In our case {{offset.retention.minutes}} is set to 7 days and the consumer was 
only inactive for 5 minutes, so deletion should have not occurred.

Later on 
[KIP-496|https://cwiki.apache.org/confluence/display/KAFKA/KIP-496%3A+Administrative+API+to+delete+consumer+offsets]
 was introduced to fix the following issue in KIP-211:
{quote}When a consumer subscription changes, we are still left with the 
committed offsets of the previous subscription. These will never be cleaned up 
as long as the group remains active. We were aware of this problem in KIP-211, 
but the solution was not implemented because the coordinator is presently 
agnostic to join group metadata and we were unclear about the compatibility 
implications of changing that.
{quote}
However this introduced a regression as explained in 
https://issues.apache.org/jira/browse/KAFKA-13636.
{quote}The group coordinator might delete invalid offsets during a group 
rebalance. During a rebalance, the coordinator is relying on the last commit 
timestamp ({_}offsetAndMetadata.commitTimestamp{_}) instead of the last state 
modification {_}timestamp (currentStateTimestamp{_}) to detect expired offsets.
{quote}
It is implied, that Kafka employs two approaches for offset expiration:
 * The deletion timer is activated when a consumer group enters the Empty state 
(i.e., not running). Once the timer exceeds the {{offset.retention.minutes}} 
threshold, the committed offsets are deleted.
 * If a consumer is in a "running" state (i.e., not in the Empty state) but is 
no longer consuming from topics with committed offsets older than the 
offset.retention.minutes duration, the committed offsets are deleted.

However, the Kafka issue KAFKA-13636 specifically states that this situation 
could occur during a group rebalance. In my particular scenario, I have 
observed that the affected consumer group did not transition into the Empty 
state, and I have encountered a "Stabilized" log line. I'm uncertain whether 
this log line indicates that the rebalance had concluded at that point or not. 
The reason why Kafka did not detect this consumer group as Empty remains 
unclear.

*Logs*
{noformat}
01:30:47 am - [GroupCoordinator 1]: Member consumer-mycg-1-uuid in group mycg 
has failed, removing it from the group

01:30:47 am - [GroupCoordinator 1]: Preparing to rebalance group mycg in state 
PreparingRebalance with old generation 432 (__consumer_offsets-16) (reason: 
removing member consumer-mycg-1-uuid on heartbeat expiration)
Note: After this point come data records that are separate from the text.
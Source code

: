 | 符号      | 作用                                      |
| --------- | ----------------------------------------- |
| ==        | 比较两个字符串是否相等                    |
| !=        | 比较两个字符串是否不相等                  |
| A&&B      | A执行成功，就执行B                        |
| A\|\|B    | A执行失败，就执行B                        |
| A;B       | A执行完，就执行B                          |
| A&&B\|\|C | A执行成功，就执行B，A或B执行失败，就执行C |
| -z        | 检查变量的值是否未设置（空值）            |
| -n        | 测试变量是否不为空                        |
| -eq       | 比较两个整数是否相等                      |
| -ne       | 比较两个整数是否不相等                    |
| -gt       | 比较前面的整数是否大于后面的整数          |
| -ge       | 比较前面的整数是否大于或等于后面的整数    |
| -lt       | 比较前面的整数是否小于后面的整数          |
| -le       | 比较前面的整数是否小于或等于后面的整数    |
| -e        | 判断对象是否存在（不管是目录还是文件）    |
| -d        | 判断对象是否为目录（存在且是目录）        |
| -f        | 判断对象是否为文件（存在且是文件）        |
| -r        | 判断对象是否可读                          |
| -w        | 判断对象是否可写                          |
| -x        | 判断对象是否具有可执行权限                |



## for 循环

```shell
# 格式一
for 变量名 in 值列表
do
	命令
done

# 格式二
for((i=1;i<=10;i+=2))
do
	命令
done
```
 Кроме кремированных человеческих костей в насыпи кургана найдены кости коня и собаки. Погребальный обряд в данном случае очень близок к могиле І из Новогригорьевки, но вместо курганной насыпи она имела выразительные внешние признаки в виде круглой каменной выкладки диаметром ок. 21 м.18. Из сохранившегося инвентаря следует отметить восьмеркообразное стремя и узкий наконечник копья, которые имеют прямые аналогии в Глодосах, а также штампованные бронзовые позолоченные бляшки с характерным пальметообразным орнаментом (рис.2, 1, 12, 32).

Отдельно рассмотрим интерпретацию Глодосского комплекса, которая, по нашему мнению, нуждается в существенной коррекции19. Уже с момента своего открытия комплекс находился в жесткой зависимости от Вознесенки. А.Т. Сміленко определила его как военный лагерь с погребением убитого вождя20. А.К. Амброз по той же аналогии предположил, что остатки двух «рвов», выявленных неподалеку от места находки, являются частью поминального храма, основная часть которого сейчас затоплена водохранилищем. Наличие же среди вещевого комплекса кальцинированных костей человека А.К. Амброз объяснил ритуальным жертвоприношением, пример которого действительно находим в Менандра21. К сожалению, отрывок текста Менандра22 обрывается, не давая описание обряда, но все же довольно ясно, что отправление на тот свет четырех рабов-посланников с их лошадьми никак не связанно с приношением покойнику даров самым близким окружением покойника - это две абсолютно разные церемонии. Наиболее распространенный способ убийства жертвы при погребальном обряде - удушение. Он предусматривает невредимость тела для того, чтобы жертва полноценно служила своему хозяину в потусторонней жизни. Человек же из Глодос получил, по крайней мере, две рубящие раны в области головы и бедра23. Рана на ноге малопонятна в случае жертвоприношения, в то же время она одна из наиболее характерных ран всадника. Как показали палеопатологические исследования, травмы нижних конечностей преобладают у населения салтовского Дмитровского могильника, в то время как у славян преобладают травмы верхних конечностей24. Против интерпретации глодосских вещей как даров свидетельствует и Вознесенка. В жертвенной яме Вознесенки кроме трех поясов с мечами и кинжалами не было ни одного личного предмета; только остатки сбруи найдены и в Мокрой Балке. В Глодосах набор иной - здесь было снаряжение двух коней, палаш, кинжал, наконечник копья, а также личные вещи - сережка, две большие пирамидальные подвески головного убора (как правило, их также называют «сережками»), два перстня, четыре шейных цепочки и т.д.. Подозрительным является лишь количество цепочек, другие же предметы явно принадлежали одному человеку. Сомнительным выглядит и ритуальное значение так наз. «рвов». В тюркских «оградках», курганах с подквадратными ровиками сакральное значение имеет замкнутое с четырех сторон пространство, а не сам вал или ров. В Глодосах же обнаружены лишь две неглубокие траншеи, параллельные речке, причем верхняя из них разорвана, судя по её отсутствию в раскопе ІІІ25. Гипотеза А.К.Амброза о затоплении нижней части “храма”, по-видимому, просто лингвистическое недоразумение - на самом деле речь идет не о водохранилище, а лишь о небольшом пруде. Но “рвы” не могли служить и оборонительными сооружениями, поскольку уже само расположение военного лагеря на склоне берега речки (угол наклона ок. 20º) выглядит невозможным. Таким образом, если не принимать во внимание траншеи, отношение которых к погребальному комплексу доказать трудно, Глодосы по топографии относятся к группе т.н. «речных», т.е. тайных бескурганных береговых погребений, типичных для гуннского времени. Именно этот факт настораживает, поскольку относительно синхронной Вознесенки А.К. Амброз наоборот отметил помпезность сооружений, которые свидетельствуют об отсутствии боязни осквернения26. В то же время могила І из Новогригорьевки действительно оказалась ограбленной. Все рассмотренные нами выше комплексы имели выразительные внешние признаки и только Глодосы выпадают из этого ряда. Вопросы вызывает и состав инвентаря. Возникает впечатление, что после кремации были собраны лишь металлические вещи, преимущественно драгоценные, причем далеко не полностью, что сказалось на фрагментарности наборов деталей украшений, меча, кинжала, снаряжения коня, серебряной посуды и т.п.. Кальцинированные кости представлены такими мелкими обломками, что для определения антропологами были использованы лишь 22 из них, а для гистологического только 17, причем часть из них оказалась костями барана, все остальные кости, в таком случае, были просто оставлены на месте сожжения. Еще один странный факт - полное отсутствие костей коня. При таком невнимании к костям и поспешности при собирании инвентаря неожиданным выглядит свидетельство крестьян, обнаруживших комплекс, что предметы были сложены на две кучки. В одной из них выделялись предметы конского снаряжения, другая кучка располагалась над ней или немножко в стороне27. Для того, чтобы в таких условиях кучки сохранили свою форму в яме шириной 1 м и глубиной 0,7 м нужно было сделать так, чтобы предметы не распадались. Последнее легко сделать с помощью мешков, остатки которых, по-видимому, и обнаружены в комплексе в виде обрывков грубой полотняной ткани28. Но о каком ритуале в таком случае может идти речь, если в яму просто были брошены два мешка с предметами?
1:30:50 am - [GroupCoordinator 1]: Member consumer-mycg-2-uuid in group mycg 
has failed, removing it from the group

01:30:50 am - [GroupCoordinator 1]: Stabilized group mycg generation 433 
(__consumer_offsets-16)

01:30:50 am - [GroupCoordinator 1]: Assignment received from leader for group 
mycg for generation 433{noformat}
This suggests that kafka might have followed the second approach and that's why 
kafka deleted the offsets 3 minutes later.
{noformat}
1:33:17 am - 
[GroupMetadataManager brokerId=1] Removed 285 expired offsets in 8 
milliseconds.{noformat}
As a reference a regular consumer join/startup logs looks like this. The group 
is stabilised and the assignment from the leader received.
{noformat}
 [GroupCoordinator 0]: Preparing to rebalance group mycg in state 
PreparingRebalance with old generation 6 (__consumer_offsets-22) (reason: 
Adding new member consumer-mycg-1-2b8ba689-fbaa-4829-82f5-dd2ed1d89d86 with 
group instance id None) (kafka.coordinator.group.GroupCoordinator)
 
[GroupCoordinator 0]: Stabilized group mycg generation 7 
(__consumer_offsets-22) (kafka.coordinator.group.GroupCoordinator)

[GroupCoordinator 0]: Assignment received from leader for group mycg for 
generation 7 (kafka.coordinator.group.GroupCoordinator){noformat}
As a reference a regular consumer leave/shutdown logs looks like this. NOTE how 
the consumer group moves into empty state.
{noformat}
[GroupCoordinator 0]: Member[group.instance.id None, member.id 
consumer-mycg-1-eb77a142-5b64-476e-bc3d-2731c9b811a7] in group mycg has left, 
removing it from the group (kafka.coordinator.group.GroupCoordinator)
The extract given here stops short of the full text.